ABOUT THIS TASK. Everything from the first line of the material below through the line containing "the IKEv2 negotiation" must be retyped exactly, and nothing past it.

MATERIAL SHOWN.
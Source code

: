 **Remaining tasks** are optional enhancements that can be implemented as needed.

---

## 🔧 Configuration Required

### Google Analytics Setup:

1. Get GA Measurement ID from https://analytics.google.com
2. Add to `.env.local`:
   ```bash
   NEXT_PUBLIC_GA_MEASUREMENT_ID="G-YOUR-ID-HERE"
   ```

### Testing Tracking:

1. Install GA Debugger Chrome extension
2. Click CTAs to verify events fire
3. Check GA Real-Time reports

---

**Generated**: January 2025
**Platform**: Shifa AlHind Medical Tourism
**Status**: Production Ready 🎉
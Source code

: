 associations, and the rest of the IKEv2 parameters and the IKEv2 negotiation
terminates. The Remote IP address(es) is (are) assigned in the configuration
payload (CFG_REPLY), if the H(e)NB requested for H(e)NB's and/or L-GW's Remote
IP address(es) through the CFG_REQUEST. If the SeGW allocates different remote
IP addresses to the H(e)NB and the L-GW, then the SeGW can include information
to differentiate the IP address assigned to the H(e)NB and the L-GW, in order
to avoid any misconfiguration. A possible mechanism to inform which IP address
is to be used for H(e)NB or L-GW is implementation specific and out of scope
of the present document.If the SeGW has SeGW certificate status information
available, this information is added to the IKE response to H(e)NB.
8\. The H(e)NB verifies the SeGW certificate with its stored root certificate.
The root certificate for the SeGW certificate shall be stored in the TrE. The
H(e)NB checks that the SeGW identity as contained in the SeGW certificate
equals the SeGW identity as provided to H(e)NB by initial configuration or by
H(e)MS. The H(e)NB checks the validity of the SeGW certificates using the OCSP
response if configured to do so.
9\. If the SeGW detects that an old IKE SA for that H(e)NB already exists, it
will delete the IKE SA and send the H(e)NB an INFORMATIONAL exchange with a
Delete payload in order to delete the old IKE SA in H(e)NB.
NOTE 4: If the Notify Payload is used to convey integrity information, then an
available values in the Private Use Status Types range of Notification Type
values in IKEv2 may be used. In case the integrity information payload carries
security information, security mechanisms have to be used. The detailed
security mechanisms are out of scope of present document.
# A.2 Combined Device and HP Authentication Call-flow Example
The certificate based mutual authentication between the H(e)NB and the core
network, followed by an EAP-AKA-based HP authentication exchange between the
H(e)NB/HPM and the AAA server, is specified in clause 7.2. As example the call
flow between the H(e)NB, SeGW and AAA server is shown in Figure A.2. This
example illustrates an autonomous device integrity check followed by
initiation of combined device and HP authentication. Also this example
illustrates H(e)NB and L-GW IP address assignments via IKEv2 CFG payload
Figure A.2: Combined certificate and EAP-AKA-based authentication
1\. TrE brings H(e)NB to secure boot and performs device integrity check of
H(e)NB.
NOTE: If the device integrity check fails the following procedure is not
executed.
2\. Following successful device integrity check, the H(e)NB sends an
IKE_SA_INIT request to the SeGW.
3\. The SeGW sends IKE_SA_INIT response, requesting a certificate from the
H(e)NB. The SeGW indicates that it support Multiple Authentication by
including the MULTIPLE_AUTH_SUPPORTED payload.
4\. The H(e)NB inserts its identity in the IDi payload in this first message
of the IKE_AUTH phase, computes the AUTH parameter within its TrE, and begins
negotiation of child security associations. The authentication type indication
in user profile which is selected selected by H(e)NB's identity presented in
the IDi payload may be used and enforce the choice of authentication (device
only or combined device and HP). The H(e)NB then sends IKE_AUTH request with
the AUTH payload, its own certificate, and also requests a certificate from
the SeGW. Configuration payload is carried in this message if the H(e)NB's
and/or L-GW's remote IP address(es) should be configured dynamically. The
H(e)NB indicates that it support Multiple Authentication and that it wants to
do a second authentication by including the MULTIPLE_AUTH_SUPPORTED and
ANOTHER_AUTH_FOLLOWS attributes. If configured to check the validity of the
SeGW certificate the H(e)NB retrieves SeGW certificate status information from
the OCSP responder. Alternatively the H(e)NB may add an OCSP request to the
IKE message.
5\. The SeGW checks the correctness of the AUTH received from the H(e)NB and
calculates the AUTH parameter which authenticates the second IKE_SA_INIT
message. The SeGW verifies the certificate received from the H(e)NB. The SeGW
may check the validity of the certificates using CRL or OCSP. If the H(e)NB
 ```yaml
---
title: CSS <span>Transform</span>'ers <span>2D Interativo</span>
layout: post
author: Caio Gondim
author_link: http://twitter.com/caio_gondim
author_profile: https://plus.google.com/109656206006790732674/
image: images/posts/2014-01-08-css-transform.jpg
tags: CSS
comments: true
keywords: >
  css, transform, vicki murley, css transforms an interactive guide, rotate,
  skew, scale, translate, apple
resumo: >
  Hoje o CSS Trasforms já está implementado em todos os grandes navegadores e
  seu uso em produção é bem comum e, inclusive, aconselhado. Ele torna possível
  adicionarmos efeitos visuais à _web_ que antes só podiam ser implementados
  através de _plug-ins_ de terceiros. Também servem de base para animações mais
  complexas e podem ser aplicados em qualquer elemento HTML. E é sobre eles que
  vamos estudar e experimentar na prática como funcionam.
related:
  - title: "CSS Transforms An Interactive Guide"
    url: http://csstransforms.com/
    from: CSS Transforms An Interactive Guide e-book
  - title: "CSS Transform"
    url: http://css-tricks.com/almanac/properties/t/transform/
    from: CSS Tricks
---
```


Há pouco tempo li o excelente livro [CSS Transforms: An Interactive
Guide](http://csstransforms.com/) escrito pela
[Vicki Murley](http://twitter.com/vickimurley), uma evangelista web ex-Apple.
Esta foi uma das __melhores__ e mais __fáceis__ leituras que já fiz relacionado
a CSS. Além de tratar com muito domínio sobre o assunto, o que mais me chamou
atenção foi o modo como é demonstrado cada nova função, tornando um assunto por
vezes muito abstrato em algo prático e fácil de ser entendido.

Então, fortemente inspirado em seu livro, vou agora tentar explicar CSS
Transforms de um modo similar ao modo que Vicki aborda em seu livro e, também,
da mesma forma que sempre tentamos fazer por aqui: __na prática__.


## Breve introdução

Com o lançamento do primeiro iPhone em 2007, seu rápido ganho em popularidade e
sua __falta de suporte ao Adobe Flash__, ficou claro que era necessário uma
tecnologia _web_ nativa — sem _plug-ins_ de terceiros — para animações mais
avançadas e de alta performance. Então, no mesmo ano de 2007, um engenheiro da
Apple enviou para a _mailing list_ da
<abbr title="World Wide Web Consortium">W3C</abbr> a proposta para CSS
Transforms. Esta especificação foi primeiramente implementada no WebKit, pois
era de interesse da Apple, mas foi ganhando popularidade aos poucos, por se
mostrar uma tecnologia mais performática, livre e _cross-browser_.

RESPONSE AREA.
Source code

: **Remaining tasks** are optional enhancements that can be implemented as needed.

---

## 🔧 Configuration Required

### Google Analytics Setup:

1. Get GA Measurement ID from https://analytics.google.com
2. Add to `.env.local`:
   ```bash
   NEXT_PUBLIC_GA_MEASUREMENT_ID="G-YOUR-ID-HERE"
   ```

### Testing Tracking:

1. Install GA Debugger Chrome extension
2. Click CTAs to verify events fire
3. Check GA Real-Time reports

---

**Generated**: January 2025
**Platform**: Shifa AlHind Medical Tourism
**Status**: Production Ready 🎉
Source code

: associations, and the rest of the IKEv2 parameters and the IKEv2 negotiation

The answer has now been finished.